And put the following code in myproject/__init__.py:

from __future__ import absolute_import

# This will make sure the Celery app is always imported when
# Django starts so that @shared_task will use this app.
from .celery import app as celery_app

Add the following to your Django settings:

# Celery settings
BROKER_URL = 'redis://localhost:6379'
CELERY_RESULT_BACKEND = 'redis://localhost:6379'
CELERY_ACCEPT_CONTENT = ['application/json']
CELERY_TASK_SERIALIZER = 'json'
CELERY_RESULT_SERIALIZER = 'json'
CELERY_TIMEZONE = 'Europe/Oslo'  # Change to your preferred timezone!
CELERY_IMPORTS = [
    'ievv_opensource.ievv_batchframework.celery_tasks',
]
CELERYD_TASK_LOG_FORMAT = '[%(asctime)s: %(levelname)s/%(processName)s] ' \
                          '[%(name)s] ' \
                          '[%(task_name)s(%(task_id)s)] ' \
                          '%(message)s'

# ievv_batchframework settings
IEVV_BATCHFRAMEWORK_CELERY_APP = 'myproject.celery_app'

Setup ievv devrun — All your development servers in one command, and add ievvdevrun.runnables.redis_server.RunnableThread() and `` to your IEVVTASKS_DEVRUN_RUNNABLES. You should end up with something like this:

IEVVTASKS_DEVRUN_RUNNABLES = {
    'default': ievvdevrun.config.RunnableThreadList(
        # ievvdevrun.runnables.dbdev_runserver.RunnableThread(),  # Uncomment if using django_dbdev
        ievvdevrun.runnables.django_runserver.RunnableThread(),
        ievvdevrun.runnables.redis_server.RunnableThread(),
        ievvdevrun.runnables.celery_worker.RunnableThread(app='myproject'),
    ),
}

At this point, you should be able to run:

$ ievv devrun

to start the Django server, redis and the celery worker. To test that everything is working:

Take a look at the output from ievv devrun, and make sure that your debug_add_task (from celery.py) is listed as a task in the [tasks] list printed by the celery worker on startup. If it is not, this probably means you did not put the code in the myproject/__init__.py example above in a place that Django reads at startup. You may want to try to move it into the same module as your settings.py and restart ievv devrun.
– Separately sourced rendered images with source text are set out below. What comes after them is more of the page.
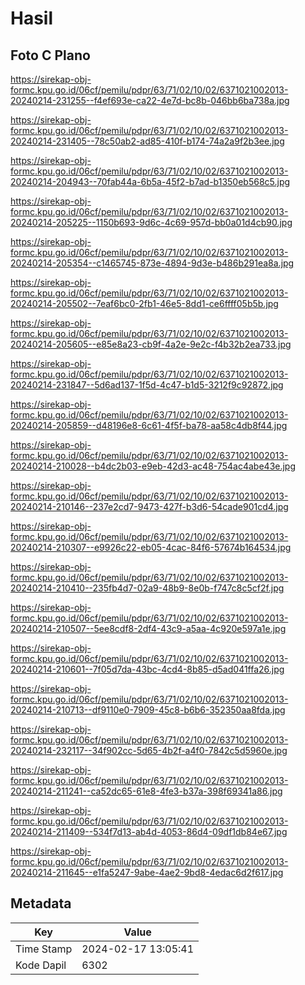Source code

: # Hasil

## Foto C Plano

https://sirekap-obj-formc.kpu.go.id/06cf/pemilu/pdpr/63/71/02/10/02/6371021002013-20240214-231255--f4ef693e-ca22-4e7d-bc8b-046bb6ba738a.jpg

https://sirekap-obj-formc.kpu.go.id/06cf/pemilu/pdpr/63/71/02/10/02/6371021002013-20240214-231405--78c50ab2-ad85-410f-b174-74a2a9f2b3ee.jpg

https://sirekap-obj-formc.kpu.go.id/06cf/pemilu/pdpr/63/71/02/10/02/6371021002013-20240214-204943--70fab44a-6b5a-45f2-b7ad-b1350eb568c5.jpg

https://sirekap-obj-formc.kpu.go.id/06cf/pemilu/pdpr/63/71/02/10/02/6371021002013-20240214-205225--1150b693-9d6c-4c69-957d-bb0a01d4cb90.jpg

https://sirekap-obj-formc.kpu.go.id/06cf/pemilu/pdpr/63/71/02/10/02/6371021002013-20240214-205354--c1465745-873e-4894-9d3e-b486b291ea8a.jpg

https://sirekap-obj-formc.kpu.go.id/06cf/pemilu/pdpr/63/71/02/10/02/6371021002013-20240214-205502--7eaf6bc0-2fb1-46e5-8dd1-ce6ffff05b5b.jpg

https://sirekap-obj-formc.kpu.go.id/06cf/pemilu/pdpr/63/71/02/10/02/6371021002013-20240214-205605--e85e8a23-cb9f-4a2e-9e2c-f4b32b2ea733.jpg

https://sirekap-obj-formc.kpu.go.id/06cf/pemilu/pdpr/63/71/02/10/02/6371021002013-20240214-231847--5d6ad137-1f5d-4c47-b1d5-3212f9c92872.jpg

https://sirekap-obj-formc.kpu.go.id/06cf/pemilu/pdpr/63/71/02/10/02/6371021002013-20240214-205859--d48196e8-6c61-4f5f-ba78-aa58c4db8f44.jpg

https://sirekap-obj-formc.kpu.go.id/06cf/pemilu/pdpr/63/71/02/10/02/6371021002013-20240214-210028--b4dc2b03-e9eb-42d3-ac48-754ac4abe43e.jpg

https://sirekap-obj-formc.kpu.go.id/06cf/pemilu/pdpr/63/71/02/10/02/6371021002013-20240214-210146--237e2cd7-9473-427f-b3d6-54cade901cd4.jpg

https://sirekap-obj-formc.kpu.go.id/06cf/pemilu/pdpr/63/71/02/10/02/6371021002013-20240214-210307--e9926c22-eb05-4cac-84f6-57674b164534.jpg

https://sirekap-obj-formc.kpu.go.id/06cf/pemilu/pdpr/63/71/02/10/02/6371021002013-20240214-210410--235fb4d7-02a9-48b9-8e0b-f747c8c5cf2f.jpg

https://sirekap-obj-formc.kpu.go.id/06cf/pemilu/pdpr/63/71/02/10/02/6371021002013-20240214-210507--5ee8cdf8-2df4-43c9-a5aa-4c920e597a1e.jpg

https://sirekap-obj-formc.kpu.go.id/06cf/pemilu/pdpr/63/71/02/10/02/6371021002013-20240214-210601--7f05d7da-43bc-4cd4-8b85-d5ad041ffa26.jpg

https://sirekap-obj-formc.kpu.go.id/06cf/pemilu/pdpr/63/71/02/10/02/6371021002013-20240214-210713--df9110e0-7909-45c8-b6b6-352350aa8fda.jpg

https://sirekap-obj-formc.kpu.go.id/06cf/pemilu/pdpr/63/71/02/10/02/6371021002013-20240214-232117--34f902cc-5d65-4b2f-a4f0-7842c5d5960e.jpg

https://sirekap-obj-formc.kpu.go.id/06cf/pemilu/pdpr/63/71/02/10/02/6371021002013-20240214-211241--ca52dc65-61e8-4fe3-b37a-398f69341a86.jpg

https://sirekap-obj-formc.kpu.go.id/06cf/pemilu/pdpr/63/71/02/10/02/6371021002013-20240214-211409--534f7d13-ab4d-4053-86d4-09df1db84e67.jpg

https://sirekap-obj-formc.kpu.go.id/06cf/pemilu/pdpr/63/71/02/10/02/6371021002013-20240214-211645--e1fa5247-9abe-4ae2-9bd8-4edac6d2f617.jpg


## Metadata

| Key        | Value               |
| ---------- | ------------------- |
| Time Stamp | 2024-02-17 13:05:41 |
| Kode Dapil | 6302                |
Start up the django shell and run the debug_add_task:

$ python manage.py shell
>>> from myproject.celery import debug_add_task
>>> result = debug_add_task.delay(10, 20)
>>> result.wait()
30

If this works, Celery is configured correctly.

Developing with asyncronous actions¶

When developing with asyncronous tasks with the setup from the introduction guide above, you need to restart ievv devrun each time you change some code used by an asyncronous action. This means that if you add an Action or ActionGroup, or change any code used within an Action or ActionGroup, you have to stop ievv devrun, and start it again. We provide two options for avoiding this.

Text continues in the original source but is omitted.